**PROBLEM REQUIREMENTS**: Using the records below, write out only the lines from the line containing "### Bug fixes" up to and including the line containing "[![Audi A6 C7", exactly, with no pictures.

**AVAILABLE DATA**:

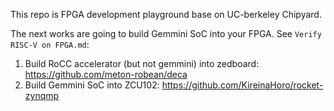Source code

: This repo is FPGA development playground base on UC-berkeley Chipyard.

The next works are going to build Gemmini SoC into your FPGA.
See `Verify RISC-V on FPGA.md`:

1. Build RoCC accelerator (but not gemmini) into zedboard: https://github.com/meton-robean/deca
2. Build Gemmini SoC into ZCU102: https://github.com/KireinaHoro/rocket-zynqmp




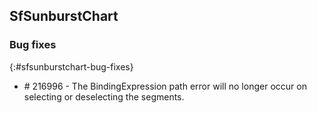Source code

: ## SfSunburstChart

### Bug fixes
{:#sfsunburstchart-bug-fixes}

* \# 216996 - The BindingExpression path error will no longer occur on selecting or deselecting the segments.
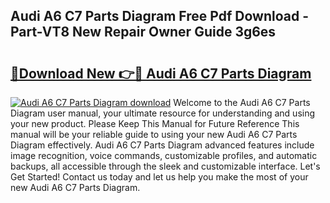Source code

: ## Audi A6 C7 Parts Diagram Free Pdf Download - Part-VT8 New Repair Owner Guide 3g6es

# <h2><a href="http://dfnhfoi.blite.top/?on=Audi+A6+C7+Parts+Diagram">🔗Download New 👉🔴 Audi A6 C7 Parts Diagram</a></h2>

[![Audi A6 C7 Parts Diagram download](https://i.imgur.com/lujVjoI.png)](http://dfnhfoi.blite.top/?on=Audi+A6+C7+Parts+Diagram)
Welcome to the Audi A6 C7 Parts Diagram user manual, your ultimate resource for understanding and using your new product. Please Keep This Manual for Future Reference This manual will be your reliable guide to using your new Audi A6 C7 Parts Diagram effectively. Audi A6 C7 Parts Diagram advanced features include image recognition, voice commands, customizable profiles, and automatic backups, all accessible through the sleek and customizable interface. Let's Get Started! Contact us today and let us help you make the most of your new Audi A6 C7 Parts Diagram.
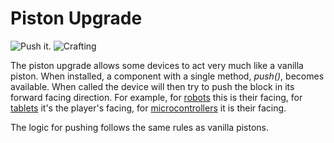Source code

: # Piston Upgrade

![Push it.](oredict:oc:pistonUpgrade)
![Crafting](img/upiston.png)

The piston upgrade allows some devices to act very much like a vanilla piston. When installed, a component with a single method, *push()*, becomes available. When called the device will then try to push the block in its forward facing direction. For example, for [robots](../block/robot.md) this is their facing, for [tablets](tablet.md) it's the player's facing, for [microcontrollers](../block/microcontroller.md) it is their facing.

The logic for pushing follows the same rules as vanilla pistons.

**FINAL ANSWER**:
### Bug fixes
{:#sfsunburstchart-bug-fixes}

* \# 216996 - The BindingExpression path error will no longer occur on selecting or deselecting the segments.
Source code

: ## Audi A6 C7 Parts Diagram Free Pdf Download - Part-VT8 New Repair Owner Guide 3g6es

# <h2><a href="http://dfnhfoi.blite.top/?on=Audi+A6+C7+Parts+Diagram">🔗Download New 👉🔴 Audi A6 C7 Parts Diagram</a></h2>

[![Audi A6 C7 Parts Diagram download](https://i.imgur.com/lujVjoI.png)](http://dfnhfoi.blite.top/?on=Audi+A6+C7+Parts+Diagram)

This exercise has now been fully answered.